Mexican officials said they plan to beef up security at several tourist cities across the country in a bid to tackle rising drug-related crime.
More than 5,000 federal security officers are being deployed to areas including Ciudad Juarez, Cancun, Los Cabos, Manzanillo and Colima, Renato Sales, Mexico’s national security commissioner said.
The move was sparked by a recent lengthy shootout in the Baja California resort city of La Paz.
Baja California Sur now has the second highest homicide rate in the country.
Authorities said 25 people were murdered in Mexico over the weekend, which included three people in a bar in Cancun while a Chilean tourist was killed in Acapulco.
Salas says the goal is to ‘recover peace and calm for all Mexicans,’ although gave few more details about the security deployment.
Earlier this month the US State Department upgraded travel advisories to the most severe level for several Mexican states including Colima, Michoacan, Sinaloa, Tamaulipas and Guerrero.

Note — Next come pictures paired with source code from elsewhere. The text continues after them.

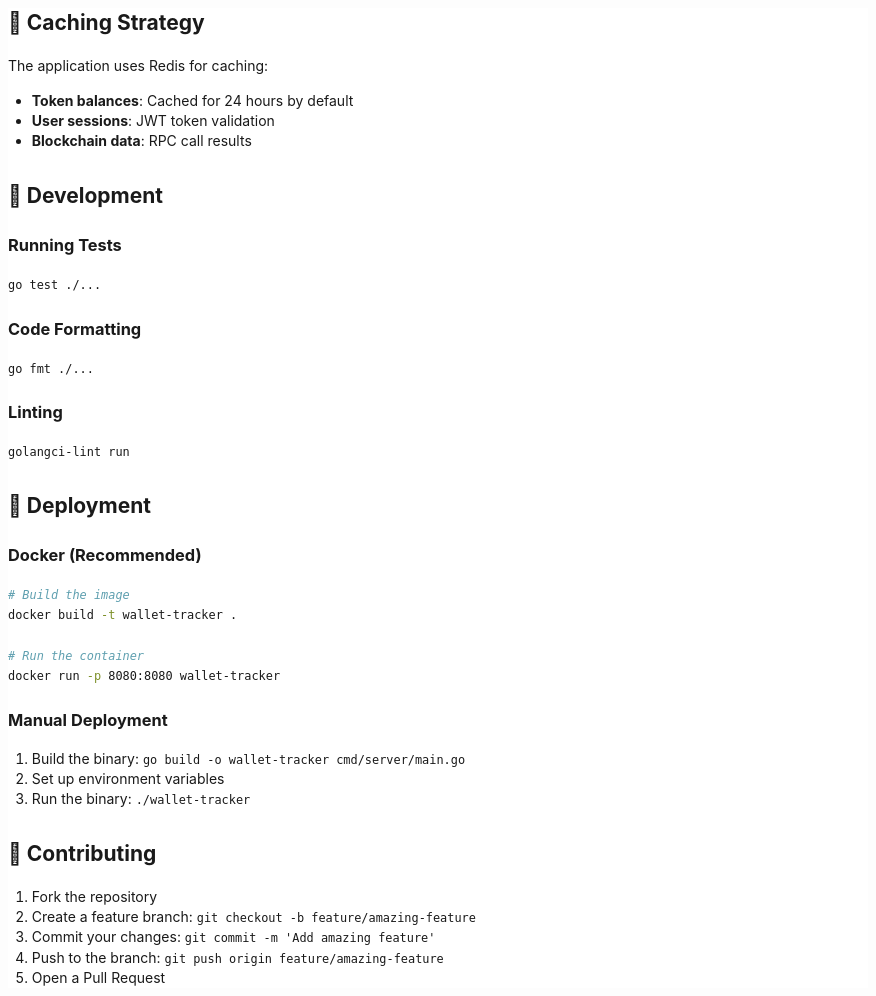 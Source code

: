 ## 🔄 Caching Strategy

The application uses Redis for caching:

- **Token balances**: Cached for 24 hours by default
- **User sessions**: JWT token validation
- **Blockchain data**: RPC call results

## 🧪 Development

### Running Tests

```bash
go test ./...
```

### Code Formatting

```bash
go fmt ./...
```

### Linting

```bash
golangci-lint run
```

## 🚀 Deployment

### Docker (Recommended)

```bash
# Build the image
docker build -t wallet-tracker .

# Run the container
docker run -p 8080:8080 wallet-tracker
```

### Manual Deployment

1. Build the binary: `go build -o wallet-tracker cmd/server/main.go`
2. Set up environment variables
3. Run the binary: `./wallet-tracker`

## 🤝 Contributing

1. Fork the repository
2. Create a feature branch: `git checkout -b feature/amazing-feature`
3. Commit your changes: `git commit -m 'Add amazing feature'`
4. Push to the branch: `git push origin feature/amazing-feature`
5. Open a Pull Request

In 2017 more than 25,000 murders were recorded across the country.
In a separate effort to curb organized crime and cut off drug supply routes into the US, officials from Mexico and the US are apparently discussing moves to deploy armed US air marshals on cross border flights for the first time, Reuters reports.
It would mark a shift in policy as allowing armed foreign nationals on Mexican soil is a politically sensitive issue.
US and Mexican officials agreed to ‘study the convenience of negotiating an agreement for the deployment of federal air marshals on commercial flights,’ Reuters reported.
In addition they plan to cooperate in other ways to ‘identify specific transnational criminal organizations, map their business models in both countries and design a joint operational strategy to combat them.’